Pr Chérifa Bouatta : Nous avons des partenariats avec plusieurs CHU algériens, EPSP et universités. Nous organisons parfois des colloques avec certaines universités. Nous avons aussi des relations avec des spécialistes d’universités étrangères qui participent à nos formations, à des conférences via Zoom, à l’élaboration de la revue Psychologie, et qui sont membres de son comité scientifique.

Le Matin d’Algérie : Quels projets scientifiques et pratiques envisagez-vous pour les années à venir afin de renforcer la place de la psychologie dans les politiques publiques et dans la société algérienne ?

Pr Chérifa Bouatta : Difficile de parler de perspectives. Il y a pour nous un défi existentiel : maintenir l’existence de la SARP et développer les axes qui la structurent.

Transmettre et diffuser les travaux, les résultats des recherches que nous menons aux professionnels de la santé mentale, aux instances publiques, et rester un acteur vivant dans le champ scientifique algérien.

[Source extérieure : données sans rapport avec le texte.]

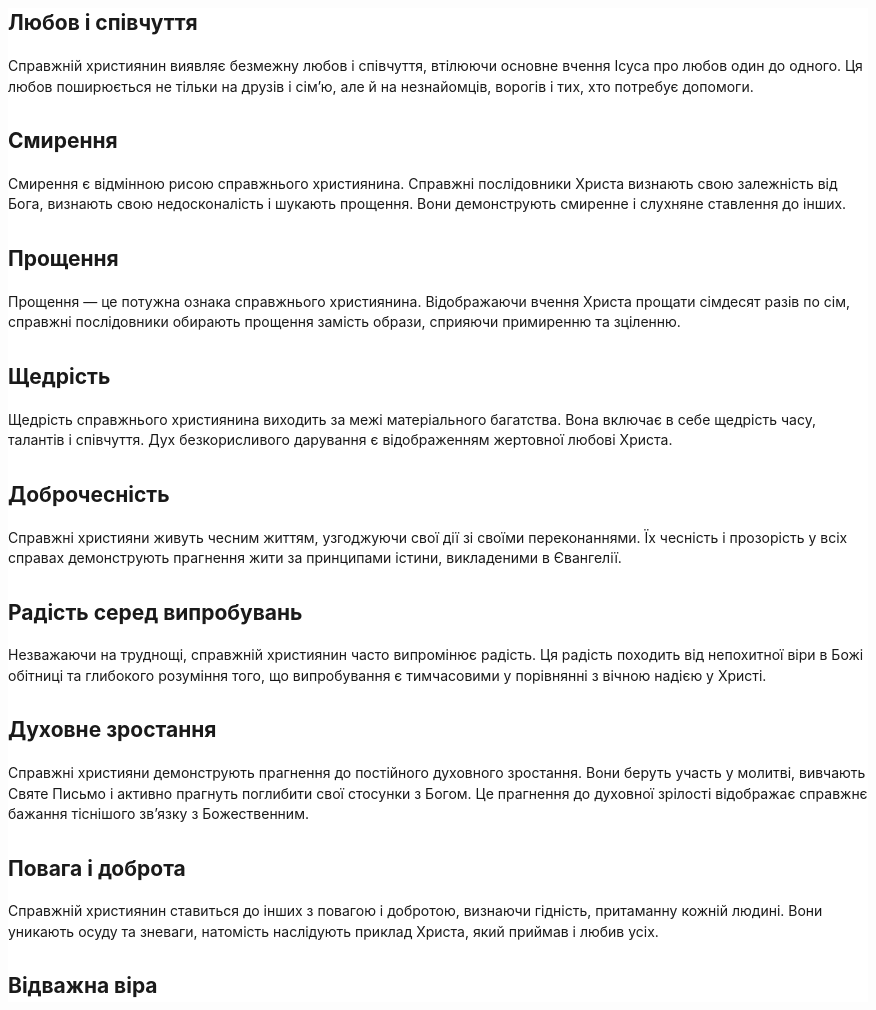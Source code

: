 ## Любов і співчуття

Справжній християнин виявляє безмежну любов і співчуття, втілюючи основне вчення Ісуса про любов один до одного. Ця любов поширюється не тільки на друзів і сім’ю, але й на незнайомців, ворогів і тих, хто потребує допомоги.

## Смирення

Смирення є відмінною рисою справжнього християнина. Справжні послідовники Христа визнають свою залежність від Бога, визнають свою недосконалість і шукають прощення. Вони демонструють смиренне і слухняне ставлення до інших.

## Прощення

Прощення — це потужна ознака справжнього християнина. Відображаючи вчення Христа прощати сімдесят разів по сім, справжні послідовники обирають прощення замість образи, сприяючи примиренню та зціленню.

## Щедрість

Щедрість справжнього християнина виходить за межі матеріального багатства. Вона включає в себе щедрість часу, талантів і співчуття. Дух безкорисливого дарування є відображенням жертовної любові Христа.

## Доброчесність

Справжні християни живуть чесним життям, узгоджуючи свої дії зі своїми переконаннями. Їх чесність і прозорість у всіх справах демонструють прагнення жити за принципами істини, викладеними в Євангелії.

## Радість серед випробувань

Незважаючи на труднощі, справжній християнин часто випромінює радість. Ця радість походить від непохитної віри в Божі обітниці та глибокого розуміння того, що випробування є тимчасовими у порівнянні з вічною надією у Христі.

## Духовне зростання

Справжні християни демонструють прагнення до постійного духовного зростання. Вони беруть участь у молитві, вивчають Святе Письмо і активно прагнуть поглибити свої стосунки з Богом. Це прагнення до духовної зрілості відображає справжнє бажання тіснішого зв’язку з Божественним.

## Повага і доброта

Справжній християнин ставиться до інших з повагою і добротою, визнаючи гідність, притаманну кожній людині. Вони уникають осуду та зневаги, натомість наслідують приклад Христа, який приймав і любив усіх.

## Відважна віра
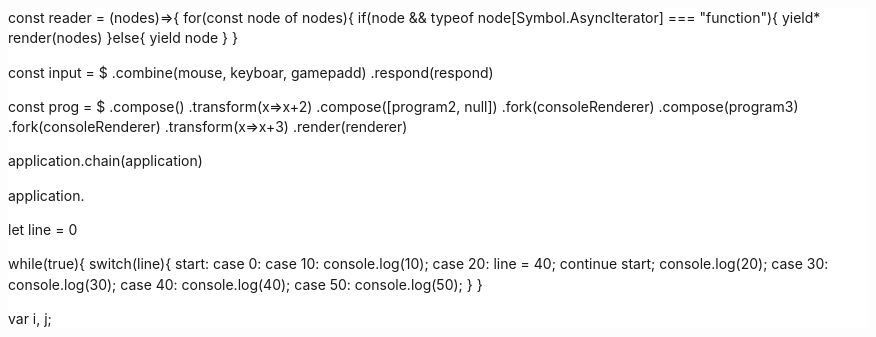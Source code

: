 

const reader = (nodes)=>{
    for(const node of nodes){
        if(node && typeof node[Symbol.AsyncIterator] === "function"){
            yield* render(nodes)
        }else{
            yield node
        }
    }



const input = $
    .combine(mouse, keyboar, gamepadd)
    .respond(respond)

const prog = $
    .compose()
    .transform(x=>x+2)
    .compose([program2, null])
    .fork(consoleRenderer)
    .compose(program3)
    .fork(consoleRenderer)
    .transform(x=>x+3)
    .render(renderer)




application.chain(application)

application.

let line = 0

while(true){
    switch(line){
        start:
        case 0:
        case 10:
            console.log(10);
        case 20:
            line = 40;
            continue start;
            console.log(20);
        case 30:
            console.log(30);
        case 40:
            console.log(40);
        case 50:
            console.log(50);
    }
}




var i, j;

Entretien réalisé par Djamal Guettala

Biographie 

Chérifa Bouatta est une psychologue clinicienne et professeure des universités algérienne aujourd’hui à la retraite. Spécialiste de la psychologie clinique et sociale, elle a longtemps enseigné à l’Université Abderrahmane Mira de Béjaïa, où elle a dirigé un magistère sur les traumatismes psychiques. Ses recherches portent sur les traumatismes collectifs, les violences faites aux femmes et les rapports de genre. Auteure de plusieurs ouvrages, dont Les traumatismes collectifs en Algérie et Des corps et des mots : Sexuation, genre et violences contre les femmes, elle a aussi publié de nombreux articles et chapitres d’ouvrages consacrés aux effets psychiques de la guerre, du terrorisme et des violences sociales.